Source texts of formatted documents:
═══
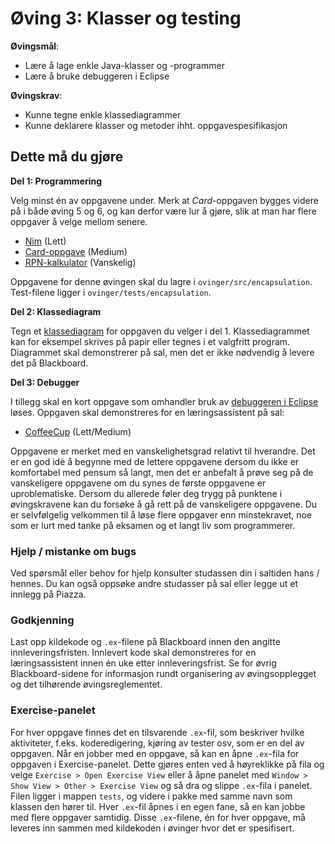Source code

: # Øving 3: Klasser og testing

__Øvingsmål__:

- Lære å lage enkle Java-klasser og -programmer
- Lære å bruke debuggeren i Eclipse

__Øvingskrav__:

- Kunne tegne enkle klassediagrammer
- Kunne deklarere klasser og metoder ihht. oppgavespesifikasjon

## Dette må du gjøre

__Del 1: Programmering__

Velg minst én av oppgavene under. Merk at *Card*-oppgaven bygges videre på i både øving 5 og 6, og kan derfor være lur å gjøre, slik at man har flere oppgaver å velge mellom senere.

- [Nim](./Nim.md) (Lett)
- [Card-oppgave](./Card.md) (Medium)
- [RPN-kalkulator](./RPN.md) (Vanskelig)

Oppgavene for denne øvingen skal du lagre i `ovinger/src/encapsulation`. Test-filene ligger i `ovinger/tests/encapsulation`.

__Del 2: Klassediagram__

Tegn et [klassediagram](https://www.ntnu.no/wiki/display/tdt4100/Klassediagrammer) for oppgaven du velger i del 1. Klassediagrammet kan for eksempel skrives på papir eller tegnes i et valgfritt program. Diagrammet skal demonstrerer på sal, men det er ikke nødvendig å levere det på Blackboard.

__Del 3: Debugger__

I tillegg skal en kort oppgave som omhandler bruk av [debuggeren i Eclipse](https://www.ntnu.no/wiki/display/tdt4100/Bruk+av+debuggeren+i+Eclipse) løses. Oppgaven skal demonstreres for en læringsassistent på sal:

- [CoffeeCup](./CoffeeCup.md) (Lett/Medium)

Oppgavene er merket med en vanskelighetsgrad relativt til hverandre. Det er en god idè å begynne med de lettere oppgavene dersom du ikke er komfortabel med pensum så langt, men det er anbefalt å prøve seg på de vanskeligere oppgavene om du synes de første oppgavene er uproblematiske. Dersom du allerede føler deg trygg på punktene i øvingskravene kan du forsøke å gå rett på de vanskeligere oppgavene. Du er selvfølgelig velkommen til å løse flere oppgaver enn minstekravet, noe som er lurt med tanke på eksamen og et langt liv som programmerer.

### Hjelp / mistanke om bugs

Ved spørsmål eller behov for hjelp konsulter studassen din i saltiden hans / hennes. Du kan også oppsøke andre studasser på sal eller legge ut et innlegg på Piazza.

### Godkjenning

Last opp kildekode og `.ex`-filene på Blackboard innen den angitte innleveringsfristen. Innlevert kode skal demonstreres for en læringsassistent innen én uke etter innleveringsfrist. Se for øvrig Blackboard-sidene for informasjon rundt organisering av øvingsopplegget og det tilhørende øvingsreglementet.

### Exercise-panelet

For hver oppgave finnes det en tilsvarende `.ex`-fil, som beskriver hvilke aktiviteter, f.eks. koderedigering, kjøring av tester osv, som er en del av oppgaven. Når en jobber med en oppgave, så kan en åpne `.ex`-fila for oppgaven i Exercise-panelet. Dette gjøres enten ved å høyreklikke på fila og velge `Exercise > Open Exercise View` eller å åpne panelet med `Window > Show View > Other > Exercise View` og så dra og slippe `.ex`-fila i panelet. Filen ligger i mappen `tests`, og videre i pakke med samme navn som klassen den hører til. Hver `.ex`-fil åpnes i en egen fane, så en kan jobbe med flere oppgaver samtidig. Disse `.ex`-filene, én for hver oppgave, må leveres inn sammen med kildekoden i øvinger hvor det er spesifisert.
═══
Exercise aim:
Pictures stay out, and every line of the records is transcribed exactly.

Completed exercise:
Source code

: # Øving 3: Klasser og testing

__Øvingsmål__:

- Lære å lage enkle Java-klasser og -programmer
- Lære å bruke debuggeren i Eclipse

__Øvingskrav__:

- Kunne tegne enkle klassediagrammer
- Kunne deklarere klasser og metoder ihht. oppgavespesifikasjon

## Dette må du gjøre

__Del 1: Programmering__

Velg minst én av oppgavene under. Merk at *Card*-oppgaven bygges videre på i både øving 5 og 6, og kan derfor være lur å gjøre, slik at man har flere oppgaver å velge mellom senere.

- [Nim](./Nim.md) (Lett)
- [Card-oppgave](./Card.md) (Medium)
- [RPN-kalkulator](./RPN.md) (Vanskelig)

Oppgavene for denne øvingen skal du lagre i `ovinger/src/encapsulation`. Test-filene ligger i `ovinger/tests/encapsulation`.

__Del 2: Klassediagram__

Tegn et [klassediagram](https://www.ntnu.no/wiki/display/tdt4100/Klassediagrammer) for oppgaven du velger i del 1. Klassediagrammet kan for eksempel skrives på papir eller tegnes i et valgfritt program. Diagrammet skal demonstrerer på sal, men det er ikke nødvendig å levere det på Blackboard.

__Del 3: Debugger__

I tillegg skal en kort oppgave som omhandler bruk av [debuggeren i Eclipse](https://www.ntnu.no/wiki/display/tdt4100/Bruk+av+debuggeren+i+Eclipse) løses. Oppgaven skal demonstreres for en læringsassistent på sal:

- [CoffeeCup](./CoffeeCup.md) (Lett/Medium)

Oppgavene er merket med en vanskelighetsgrad relativt til hverandre. Det er en god idè å begynne med de lettere oppgavene dersom du ikke er komfortabel med pensum så langt, men det er anbefalt å prøve seg på de vanskeligere oppgavene om du synes de første oppgavene er uproblematiske. Dersom du allerede føler deg trygg på punktene i øvingskravene kan du forsøke å gå rett på de vanskeligere oppgavene. Du er selvfølgelig velkommen til å løse flere oppgaver enn minstekravet, noe som er lurt med tanke på eksamen og et langt liv som programmerer.

### Hjelp / mistanke om bugs

Ved spørsmål eller behov for hjelp konsulter studassen din i saltiden hans / hennes. Du kan også oppsøke andre studasser på sal eller legge ut et innlegg på Piazza.

### Godkjenning

Last opp kildekode og `.ex`-filene på Blackboard innen den angitte innleveringsfristen. Innlevert kode skal demonstreres for en læringsassistent innen én uke etter innleveringsfrist. Se for øvrig Blackboard-sidene for informasjon rundt organisering av øvingsopplegget og det tilhørende øvingsreglementet.

### Exercise-panelet

For hver oppgave finnes det en tilsvarende `.ex`-fil, som beskriver hvilke aktiviteter, f.eks. koderedigering, kjøring av tester osv, som er en del av oppgaven. Når en jobber med en oppgave, så kan en åpne `.ex`-fila for oppgaven i Exercise-panelet. Dette gjøres enten ved å høyreklikke på fila og velge `Exercise > Open Exercise View` eller å åpne panelet med `Window > Show View > Other > Exercise View` og så dra og slippe `.ex`-fila i panelet. Filen ligger i mappen `tests`, og videre i pakke med samme navn som klassen den hører til. Hver `.ex`-fil åpnes i en egen fane, så en kan jobbe med flere oppgaver samtidig. Disse `.ex`-filene, én for hver oppgave, må leveres inn sammen med kildekoden i øvinger hvor det er spesifisert.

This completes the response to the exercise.